-------- Records supplied --------

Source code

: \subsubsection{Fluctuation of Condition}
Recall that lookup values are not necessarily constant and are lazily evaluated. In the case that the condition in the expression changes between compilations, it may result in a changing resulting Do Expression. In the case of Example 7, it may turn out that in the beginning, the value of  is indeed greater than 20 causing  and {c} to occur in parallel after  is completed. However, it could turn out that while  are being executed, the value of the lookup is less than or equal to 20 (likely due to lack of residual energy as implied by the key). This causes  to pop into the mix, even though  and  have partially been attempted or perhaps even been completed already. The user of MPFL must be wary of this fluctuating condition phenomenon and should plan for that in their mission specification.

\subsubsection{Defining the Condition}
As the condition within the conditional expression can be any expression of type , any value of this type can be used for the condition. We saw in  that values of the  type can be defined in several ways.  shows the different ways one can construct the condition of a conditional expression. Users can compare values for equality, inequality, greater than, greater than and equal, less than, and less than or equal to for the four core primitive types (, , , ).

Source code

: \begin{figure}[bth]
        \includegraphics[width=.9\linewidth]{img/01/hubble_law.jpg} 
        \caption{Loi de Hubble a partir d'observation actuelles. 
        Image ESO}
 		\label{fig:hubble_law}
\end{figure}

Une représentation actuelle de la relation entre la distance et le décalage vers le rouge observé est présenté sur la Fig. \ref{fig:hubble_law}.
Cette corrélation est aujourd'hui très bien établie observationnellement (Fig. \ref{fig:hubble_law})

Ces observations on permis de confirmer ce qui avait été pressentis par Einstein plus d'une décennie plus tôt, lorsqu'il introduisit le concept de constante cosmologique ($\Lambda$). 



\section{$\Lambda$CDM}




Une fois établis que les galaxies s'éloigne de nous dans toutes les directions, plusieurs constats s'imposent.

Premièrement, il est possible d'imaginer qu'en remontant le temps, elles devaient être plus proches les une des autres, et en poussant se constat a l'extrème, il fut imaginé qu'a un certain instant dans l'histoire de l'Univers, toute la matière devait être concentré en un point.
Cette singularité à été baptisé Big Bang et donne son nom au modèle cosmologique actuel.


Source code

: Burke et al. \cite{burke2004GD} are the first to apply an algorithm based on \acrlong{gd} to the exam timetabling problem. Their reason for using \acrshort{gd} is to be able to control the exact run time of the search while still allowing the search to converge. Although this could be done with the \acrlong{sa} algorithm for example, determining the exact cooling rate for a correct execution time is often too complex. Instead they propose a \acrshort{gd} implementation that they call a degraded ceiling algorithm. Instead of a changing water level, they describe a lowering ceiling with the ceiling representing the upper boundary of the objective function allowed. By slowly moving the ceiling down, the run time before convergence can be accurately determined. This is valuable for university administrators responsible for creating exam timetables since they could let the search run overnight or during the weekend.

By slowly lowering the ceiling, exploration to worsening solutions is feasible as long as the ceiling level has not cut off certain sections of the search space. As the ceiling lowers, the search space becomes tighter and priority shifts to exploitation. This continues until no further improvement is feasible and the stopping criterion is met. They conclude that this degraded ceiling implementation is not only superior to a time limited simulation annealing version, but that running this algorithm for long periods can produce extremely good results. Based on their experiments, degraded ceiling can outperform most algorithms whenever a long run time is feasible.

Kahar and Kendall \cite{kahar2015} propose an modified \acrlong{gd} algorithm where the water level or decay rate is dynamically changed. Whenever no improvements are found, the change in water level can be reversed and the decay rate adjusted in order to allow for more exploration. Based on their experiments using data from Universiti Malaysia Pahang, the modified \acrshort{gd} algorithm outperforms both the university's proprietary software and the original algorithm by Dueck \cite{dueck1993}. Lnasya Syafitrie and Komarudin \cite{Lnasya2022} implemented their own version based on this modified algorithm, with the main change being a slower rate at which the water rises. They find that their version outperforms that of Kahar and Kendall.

--------

### [Task details]
For the string "dans", count the lines of the preceding listing in which it appears, and report the count alone.

### [Task result]
2